• **EXERCISE**:
Filter the records below, keeping only lines with the string "those".

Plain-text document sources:
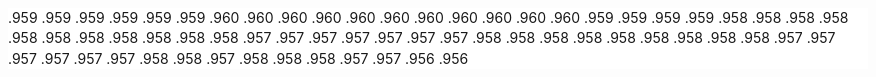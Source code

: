 .959
.959
.959
.959
.959
.959
.960
.960
.960
.960
.960
.960
.960
.960
.960
.960
.960
.959
.959
.959
.959
.958
.958
.958
.958
.958
.958
.958
.958
.958
.958
.958
.957
.957
.957
.957
.957
.957
.957
.958
.958
.958
.958
.958
.958
.958
.958
.958
.957
.957
.957
.957
.957
.957
.958
.958
.957
.958
.958
.958
.957
.957
.956
.956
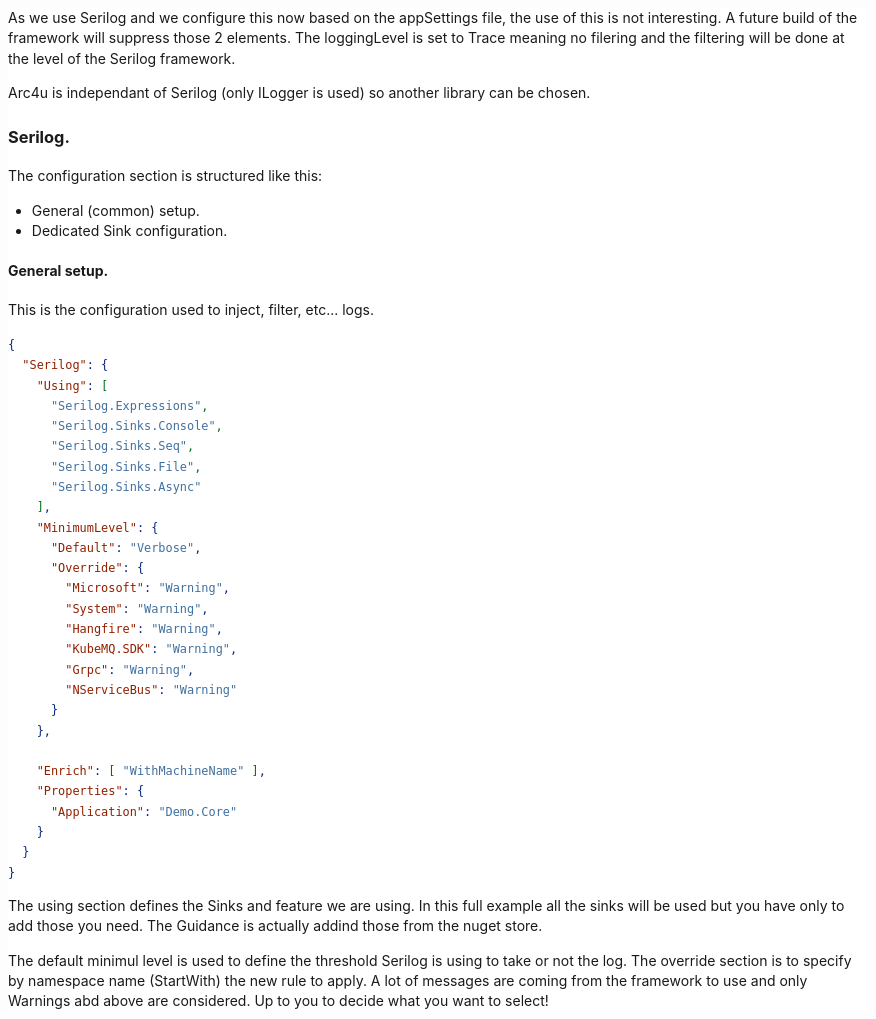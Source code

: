 As we use Serilog and we configure this now based on the appSettings file, the use of this is not interesting. A future build of the framework will
suppress those 2 elements. The loggingLevel is set to Trace meaning no filering and the filtering will be done at the level of the Serilog framework.

Arc4u is independant of Serilog (only ILogger is used) so another library can be chosen.

### Serilog.

The configuration section is structured like this:
- General (common) setup.
- Dedicated Sink configuration.

#### General setup.

This is the configuration used to inject, filter, etc... logs.

```json
{
  "Serilog": {
    "Using": [
      "Serilog.Expressions",
      "Serilog.Sinks.Console",
      "Serilog.Sinks.Seq",
      "Serilog.Sinks.File",
      "Serilog.Sinks.Async"
    ],
    "MinimumLevel": {
      "Default": "Verbose",
      "Override": {
        "Microsoft": "Warning",
        "System": "Warning",
        "Hangfire": "Warning",
        "KubeMQ.SDK": "Warning",
        "Grpc": "Warning",
        "NServiceBus": "Warning"
      }
    },

    "Enrich": [ "WithMachineName" ],
    "Properties": {
      "Application": "Demo.Core"
    }
  }
}
```

The using section defines the Sinks and feature we are using. In this full example all the sinks will be used but you have only
to add those you need. The Guidance is actually addind those from the nuget store.

The default minimul level is used to define the threshold Serilog is using to take or not the log. The override section is to specify by
namespace name (StartWith) the new rule to apply. A lot of messages are coming from the framework to use and only Warnings abd above are considered.
Up to you to decide what you want to select!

• **ANSWER SPACE**:
suppress those 2 elements. The loggingLevel is set to Trace meaning no filering and the filtering will be done at the level of the Serilog framework.
to add those you need. The Guidance is actually addind those from the nuget store.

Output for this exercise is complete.